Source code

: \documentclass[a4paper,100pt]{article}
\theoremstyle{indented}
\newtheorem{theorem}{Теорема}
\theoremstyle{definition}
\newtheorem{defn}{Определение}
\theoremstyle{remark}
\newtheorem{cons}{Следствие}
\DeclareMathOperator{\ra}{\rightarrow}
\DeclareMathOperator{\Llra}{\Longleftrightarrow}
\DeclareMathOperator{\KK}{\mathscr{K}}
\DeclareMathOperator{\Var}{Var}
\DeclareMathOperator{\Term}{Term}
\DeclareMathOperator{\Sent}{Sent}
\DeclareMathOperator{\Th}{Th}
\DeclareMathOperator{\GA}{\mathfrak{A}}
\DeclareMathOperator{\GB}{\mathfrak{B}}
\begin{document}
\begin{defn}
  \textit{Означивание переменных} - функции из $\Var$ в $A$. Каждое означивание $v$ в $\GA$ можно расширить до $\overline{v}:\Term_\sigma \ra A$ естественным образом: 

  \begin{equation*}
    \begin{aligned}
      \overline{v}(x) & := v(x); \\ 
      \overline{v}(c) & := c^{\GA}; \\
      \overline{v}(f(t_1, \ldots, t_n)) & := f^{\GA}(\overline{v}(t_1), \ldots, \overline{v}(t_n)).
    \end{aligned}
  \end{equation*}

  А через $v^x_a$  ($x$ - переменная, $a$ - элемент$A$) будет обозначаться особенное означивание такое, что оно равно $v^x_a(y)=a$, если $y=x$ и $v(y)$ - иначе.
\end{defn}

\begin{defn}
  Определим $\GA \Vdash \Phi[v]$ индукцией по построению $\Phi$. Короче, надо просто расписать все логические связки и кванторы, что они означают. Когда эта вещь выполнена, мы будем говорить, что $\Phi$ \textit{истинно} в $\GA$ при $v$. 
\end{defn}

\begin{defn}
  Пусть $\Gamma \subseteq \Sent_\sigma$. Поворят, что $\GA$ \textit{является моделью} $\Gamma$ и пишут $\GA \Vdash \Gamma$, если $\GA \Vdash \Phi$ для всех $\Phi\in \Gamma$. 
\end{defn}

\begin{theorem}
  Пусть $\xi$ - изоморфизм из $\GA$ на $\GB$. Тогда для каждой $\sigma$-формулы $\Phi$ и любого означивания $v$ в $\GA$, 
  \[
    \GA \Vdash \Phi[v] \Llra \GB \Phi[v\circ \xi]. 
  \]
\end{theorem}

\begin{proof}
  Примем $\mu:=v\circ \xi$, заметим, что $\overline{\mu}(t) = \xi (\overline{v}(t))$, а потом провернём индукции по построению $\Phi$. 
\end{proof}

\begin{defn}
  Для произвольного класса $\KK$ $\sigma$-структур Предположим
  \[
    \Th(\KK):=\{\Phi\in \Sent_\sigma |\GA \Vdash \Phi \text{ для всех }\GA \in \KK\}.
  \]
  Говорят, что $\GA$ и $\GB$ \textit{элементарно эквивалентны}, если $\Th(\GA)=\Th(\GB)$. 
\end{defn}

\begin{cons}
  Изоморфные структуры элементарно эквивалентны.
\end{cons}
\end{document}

◇ ◇ ◇ ◇ ◇ ◇ ◇

(EXERCISE AIM): The answer should consist of every record above, copied exactly.

(WRITTEN SOLUTION):
Source code

: \documentclass[a4paper,100pt]{article}
\theoremstyle{indented}
\newtheorem{theorem}{Теорема}
\theoremstyle{definition}
\newtheorem{defn}{Определение}
\theoremstyle{remark}
\newtheorem{cons}{Следствие}
\DeclareMathOperator{\ra}{\rightarrow}
\DeclareMathOperator{\Llra}{\Longleftrightarrow}
\DeclareMathOperator{\KK}{\mathscr{K}}
\DeclareMathOperator{\Var}{Var}
\DeclareMathOperator{\Term}{Term}
\DeclareMathOperator{\Sent}{Sent}
\DeclareMathOperator{\Th}{Th}
\DeclareMathOperator{\GA}{\mathfrak{A}}
\DeclareMathOperator{\GB}{\mathfrak{B}}
\begin{document}
\begin{defn}
  \textit{Означивание переменных} - функции из $\Var$ в $A$. Каждое означивание $v$ в $\GA$ можно расширить до $\overline{v}:\Term_\sigma \ra A$ естественным образом: 

  \begin{equation*}
    \begin{aligned}
      \overline{v}(x) & := v(x); \\ 
      \overline{v}(c) & := c^{\GA}; \\
      \overline{v}(f(t_1, \ldots, t_n)) & := f^{\GA}(\overline{v}(t_1), \ldots, \overline{v}(t_n)).
    \end{aligned}
  \end{equation*}

  А через $v^x_a$  ($x$ - переменная, $a$ - элемент$A$) будет обозначаться особенное означивание такое, что оно равно $v^x_a(y)=a$, если $y=x$ и $v(y)$ - иначе.
\end{defn}

\begin{defn}
  Определим $\GA \Vdash \Phi[v]$ индукцией по построению $\Phi$. Короче, надо просто расписать все логические связки и кванторы, что они означают. Когда эта вещь выполнена, мы будем говорить, что $\Phi$ \textit{истинно} в $\GA$ при $v$. 
\end{defn}

\begin{defn}
  Пусть $\Gamma \subseteq \Sent_\sigma$. Поворят, что $\GA$ \textit{является моделью} $\Gamma$ и пишут $\GA \Vdash \Gamma$, если $\GA \Vdash \Phi$ для всех $\Phi\in \Gamma$. 
\end{defn}

\begin{theorem}
  Пусть $\xi$ - изоморфизм из $\GA$ на $\GB$. Тогда для каждой $\sigma$-формулы $\Phi$ и любого означивания $v$ в $\GA$, 
  \[
    \GA \Vdash \Phi[v] \Llra \GB \Phi[v\circ \xi]. 
  \]
\end{theorem}

\begin{proof}
  Примем $\mu:=v\circ \xi$, заметим, что $\overline{\mu}(t) = \xi (\overline{v}(t))$, а потом провернём индукции по построению $\Phi$. 
\end{proof}

\begin{defn}
  Для произвольного класса $\KK$ $\sigma$-структур Предположим
  \[
    \Th(\KK):=\{\Phi\in \Sent_\sigma |\GA \Vdash \Phi \text{ для всех }\GA \in \KK\}.
  \]
  Говорят, что $\GA$ и $\GB$ \textit{элементарно эквивалентны}, если $\Th(\GA)=\Th(\GB)$. 
\end{defn}

\begin{cons}
  Изоморфные структуры элементарно эквивалентны.
\end{cons}
\end{document}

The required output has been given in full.